## Problem statement
Given the records below, transcribe each of them exactly.

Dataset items
--- START ---

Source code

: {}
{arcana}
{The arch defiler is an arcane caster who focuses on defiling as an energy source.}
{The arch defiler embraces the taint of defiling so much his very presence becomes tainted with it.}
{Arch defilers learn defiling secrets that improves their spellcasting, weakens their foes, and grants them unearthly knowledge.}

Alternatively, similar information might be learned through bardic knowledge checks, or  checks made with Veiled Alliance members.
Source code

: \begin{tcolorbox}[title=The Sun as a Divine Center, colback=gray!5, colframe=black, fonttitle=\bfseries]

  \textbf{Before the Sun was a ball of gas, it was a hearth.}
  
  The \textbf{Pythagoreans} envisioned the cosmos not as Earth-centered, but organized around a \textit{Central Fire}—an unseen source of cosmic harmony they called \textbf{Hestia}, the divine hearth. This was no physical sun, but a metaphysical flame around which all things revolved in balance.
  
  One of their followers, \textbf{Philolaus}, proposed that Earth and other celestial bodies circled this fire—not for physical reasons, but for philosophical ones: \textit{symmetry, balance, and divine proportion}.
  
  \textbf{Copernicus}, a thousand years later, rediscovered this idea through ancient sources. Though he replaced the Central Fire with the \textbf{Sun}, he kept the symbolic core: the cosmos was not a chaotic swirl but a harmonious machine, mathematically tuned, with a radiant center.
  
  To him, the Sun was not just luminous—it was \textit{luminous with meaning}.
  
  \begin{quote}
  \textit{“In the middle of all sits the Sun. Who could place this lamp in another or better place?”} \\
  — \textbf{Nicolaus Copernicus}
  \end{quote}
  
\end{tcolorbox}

--- END ---

## Solution to the exercise
Source code

: {}
{arcana}
{The arch defiler is an arcane caster who focuses on defiling as an energy source.}
{The arch defiler embraces the taint of defiling so much his very presence becomes tainted with it.}
{Arch defilers learn defiling secrets that improves their spellcasting, weakens their foes, and grants them unearthly knowledge.}

Alternatively, similar information might be learned through bardic knowledge checks, or  checks made with Veiled Alliance members.
Source code

: \begin{tcolorbox}[title=The Sun as a Divine Center, colback=gray!5, colframe=black, fonttitle=\bfseries]

  \textbf{Before the Sun was a ball of gas, it was a hearth.}
  
  The \textbf{Pythagoreans} envisioned the cosmos not as Earth-centered, but organized around a \textit{Central Fire}—an unseen source of cosmic harmony they called \textbf{Hestia}, the divine hearth. This was no physical sun, but a metaphysical flame around which all things revolved in balance.
  
  One of their followers, \textbf{Philolaus}, proposed that Earth and other celestial bodies circled this fire—not for physical reasons, but for philosophical ones: \textit{symmetry, balance, and divine proportion}.
  
  \textbf{Copernicus}, a thousand years later, rediscovered this idea through ancient sources. Though he replaced the Central Fire with the \textbf{Sun}, he kept the symbolic core: the cosmos was not a chaotic swirl but a harmonious machine, mathematically tuned, with a radiant center.
  
  To him, the Sun was not just luminous—it was \textit{luminous with meaning}.
  
  \begin{quote}
  \textit{“In the middle of all sits the Sun. Who could place this lamp in another or better place?”} \\
  — \textbf{Nicolaus Copernicus}
  \end{quote}
  
\end{tcolorbox}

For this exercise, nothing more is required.